But while Obama has signaled a clear break with some of the most abusive Bush Administration practices – halting the unfair military commissions, renouncing torture, and directing the CIA to abide by the same interrogation standards approved by the military – the Obama Administration has made a number of disappointing decisions that quietly signaled support for many of Bush’s “war on terror” policies.

One of those decisions came late last week, when administration lawyers upheld the Bush Administration position that persons picked up around the world but transferred to Afghanistan and detained by U.S. forces there are not entitled to habeas corpus rights – that is, the right to challenge the grounds of their detention in U.S. courts. The decision would not be so troubling if the detainees being held there had any other legal recourse, such as a functioning Afghan judicial system. Unfortunately, they do not.

More than 600 detainees are being held at Bagram, the U.S. detention facility in Afghanistan, many for several years. Few have seen lawyers or had access to a court. Although the International Committee of the Red Cross visits Bagram, little public information is available about the detainees. However, some are known to have been picked up in other countries – Thailand, the United Arab Emirates, and Somalia – and then transferred by the United States to Bagram. These men are no different from the men being held in Guantanamo, but for the fact that they were brought to Afghanistan rather than Cuba. They should be granted habeas rights. The United States cannot use Afghanistan as another Guantanamo in which to hold people from other lands, unbound by any law.

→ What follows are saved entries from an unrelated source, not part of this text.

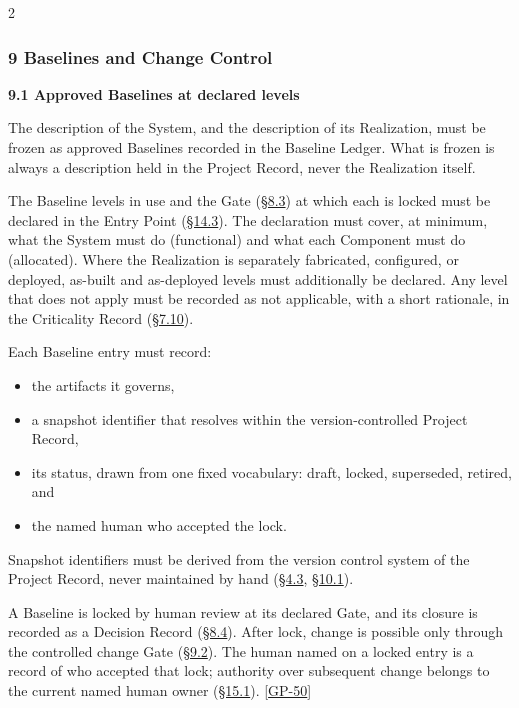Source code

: \begin{multicols}{2}
\hypertarget{nss-9}{}

\subsubsection*{9 Baselines and Change Control}

\hypertarget{nss-9.1}{}

\par\smallskip\noindent\textbf{9.1 Approved Baselines at declared levels}\par\nopagebreak

The description of the System, and the description of its Realization, must be frozen as approved Baselines recorded in the Baseline Ledger. What is frozen is always a description held in the Project Record, never the Realization itself.

The Baseline levels in use and the Gate (\hyperlink{nss-8.3}{\S8.3}) at which each is locked must be declared in the Entry Point (\hyperlink{nss-14.3}{\S14.3}). The declaration must cover, at minimum, what the System must do (functional) and what each Component must do (allocated). Where the Realization is separately fabricated, configured, or deployed, as-built and as-deployed levels must additionally be declared. Any level that does not apply must be recorded as not applicable, with a short rationale, in the Criticality Record (\hyperlink{nss-7.10}{\S7.10}).

Each Baseline entry must record:

\begin{itemize}\setlength{\itemsep}{0pt}\setlength{\parskip}{0pt}

\item the artifacts it governs,

\item a snapshot identifier that resolves within the version-controlled Project Record,

\item its status, drawn from one fixed vocabulary: draft, locked, superseded, retired, and

\item the named human who accepted the lock.

\end{itemize}

Snapshot identifiers must be derived from the version control system of the Project Record, never maintained by hand (\hyperlink{nss-4.3}{\S4.3}, \hyperlink{nss-10.1}{\S10.1}).

A Baseline is locked by human review at its declared Gate, and its closure is recorded as a Decision Record (\hyperlink{nss-8.4}{\S8.4}). After lock, change is possible only through the controlled change Gate (\hyperlink{nss-9.2}{\S9.2}). The human named on a locked entry is a record of who accepted that lock; authority over subsequent change belongs to the current named human owner (\hyperlink{nss-15.1}{\S15.1}). [\hyperlink{gp-50}{GP-50}]


\end{multicols}

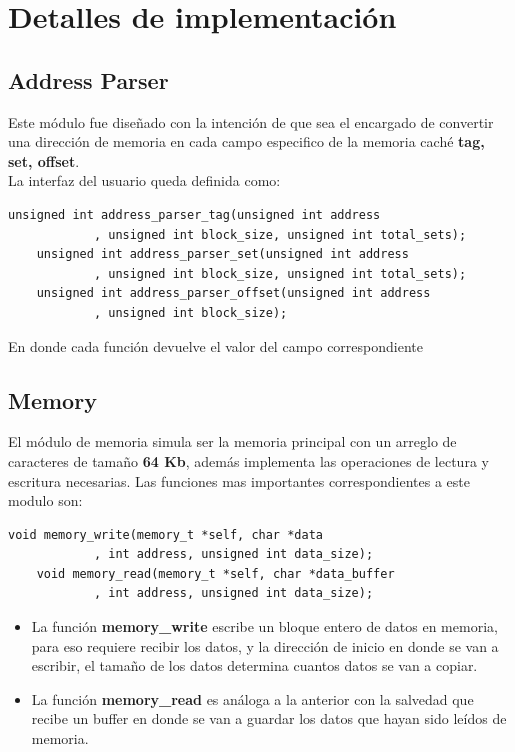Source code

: \documentclass[titlepage,a4paper]{article}
\begin{document}

\section{Detalles de implementación}\label{sec:detalles_implementacion}
\subsection{Address Parser}
    Este módulo fue diseñado con la intención de que sea el encargado de convertir una dirección de memoria en cada campo especifico de la memoria caché \textbf{tag, set, offset}.
    \\ La interfaz del usuario queda definida como:
    \begin{lstlisting}[style=customC]
    unsigned int address_parser_tag(unsigned int address
	        , unsigned int block_size, unsigned int total_sets);
    unsigned int address_parser_set(unsigned int address
        	, unsigned int block_size, unsigned int total_sets);
    unsigned int address_parser_offset(unsigned int address
        	, unsigned int block_size);
    \end{lstlisting}
    En donde cada función devuelve el valor del campo correspondiente

\subsection{Memory}
    El módulo de memoria simula ser la memoria principal con un arreglo de caracteres de tamaño \textbf{64 Kb}, además implementa las operaciones de lectura y escritura necesarias. Las funciones mas importantes correspondientes a este modulo son:
    \begin{lstlisting}[style=customC]
    void memory_write(memory_t *self, char *data
	    	, int address, unsigned int data_size); 
    void memory_read(memory_t *self, char *data_buffer
	    	, int address, unsigned int data_size);
    \end{lstlisting}
    \begin{itemize}
        \item La función \textbf{memory\_write}  escribe un bloque entero de datos en memoria, para eso requiere recibir los datos, y la dirección de inicio en donde se van a escribir, el tamaño de los datos determina cuantos datos se van a copiar.
        \item La función \textbf{memory\_read}  es análoga a la anterior con la salvedad que recibe un buffer en donde se van a guardar los datos que hayan sido leídos de memoria.
    \end{itemize}
\end{document}
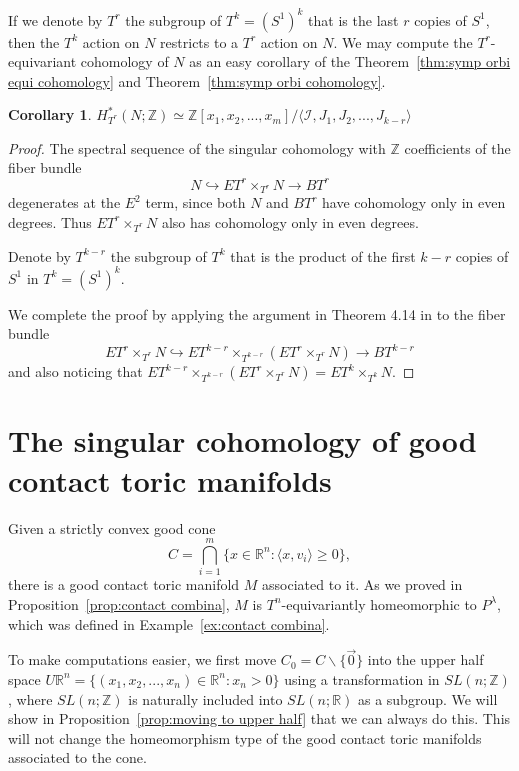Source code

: \documentclass[12pt]{amsart}
\newtheorem{corollary}[theorem]{Corollary}
\theoremstyle{definition}
\numberwithin{equation}{section}
\begin{document}
If we denote by $T^r$ the subgroup of $T^k=(S^1)^k$ that is the last
$r$ copies of $S^1$, then the $T^k$ action on $N$ restricts to a
$T^r$ action on $N$. We may compute the $T^r$-equivariant cohomology
of $N$ as an easy corollary of the Theorem~\ref{thm:symp orbi equi
cohomology} and Theorem~\ref{thm:symp orbi cohomology}.

\begin{corollary}
$H_{T^r}^{*}(N;{{\mathbb{Z}}})\simeq {{\mathbb{Z}}}[x_{1},x_{2},...,x_{m}]/\langle{{\mathcal{I}}},
J_{1},J_{2},...,J_{k-r}\rangle$
\end{corollary}
\begin{proof}
The spectral sequence of the singular cohomology with ${{\mathbb{Z}}}$
coefficients of the fiber bundle
\begin{equation*}
N\hookrightarrow ET^r\times_{T^r}N\rightarrow BT^r
\end{equation*}
degenerates at the $E^{2}$ term, since both $N$ and $BT^r$ have
cohomology only in even degrees. Thus $ET^r\times_{T^r} N$ also has
cohomology only in even degrees.

Denote by $T^{k-r}$ the subgroup of $T^k$ that is the product of the
first $k-r$ copies of $S^1$ in $T^k= (S^1)^k$.

We complete the proof by applying the argument in Theorem 4.14 in
\cite{DJ} to the fiber bundle
\begin{equation*}
ET^r\times_{T^r}N \hookrightarrow
ET^{k-r}\times_{T^{k-r}}(ET^r\times_{T^r}N)\rightarrow BT^{k-r}
\end{equation*}
and also noticing that
$ET^{k-r}\times_{T^{k-r}}(ET^r\times_{T^r}N)=ET^k\times_{T^k}N$.
\end{proof}

\section{\bf The singular cohomology of good contact toric manifolds}\label{sec:cohomology contact}
Given a strictly convex good cone
\begin{equation}
 C= \bigcap_{i=1}^{m}\{x\in {{\mathbb{R}}}^n: \langle x, v_{i}\rangle \geq 0\},
\end{equation}
there is a good contact toric manifold $M$ associated to it. As we
proved in Proposition~\ref{prop:contact combina}, $M$ is
$T^n$-equivariantly homeomorphic to $P^{\lambda}$, which was defined
in Example~\ref{ex:contact combina}.

To make computations easier, we first move
$C_{0}=C\backslash\{\vec{0}\}$ into the upper half space $U{{\mathbb{R}}}^n=
\{(x_{1},x_{2},...,x_{n})\in {{\mathbb{R}}}^n:x_{n}>0\}$ using a transformation
in $SL(n;{{\mathbb{Z}}})$, where $SL(n;{{\mathbb{Z}}})$ is naturally included into
$SL(n;{{\mathbb{R}}})$ as a subgroup. We will show in
Proposition~\ref{prop:moving to upper half} that we can always do
this. This will not change the homeomorphism type of the good
contact toric manifolds associated to the cone.
\end{document}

The detainees captured in Afghanistan may not be entitled to habeas rights in the United States, but they still cannot be held indefinitely without an impartial process to review the grounds of their detention. International law provides people detained in civil wars the right to a process to challenge the ground of their detention, ideally before local courts. The United States, however, has not provided any such process. The detainees in its custody – some of whom may have been picked up by mistake – have no way to contest the allegations against them and often don’t even know what the allegations are.

The dangers of holding terrorism suspects without review have been illustrated all too vividly by Guantanamo, where many of the men turned out to be innocent, the victims of having been turned over to U.S. forces in exchange for bounty. Holding men who had done nothing wrong did not make the United States any safer. To the contrary, it may well have provided ammunition to those who would do harm to the United States. And it also undermined the fundamental right not to be deprived of one’s liberty without legal basis.

As the Obama Administration prepares to send more troops into Afghanistan in the hope of defeating the resurgent Taliban, it needs to win the hearts and minds of the Afghan people. It can only do that by upholding the values for which it claims to be fighting. A good place to start would be ensuring that those in U.S. detention are granted lawyers and a meaningful opportunity to challenge the grounds of their arrest.

Stacy Sullivan is a counterterrorism advisor at Human Rights Watch.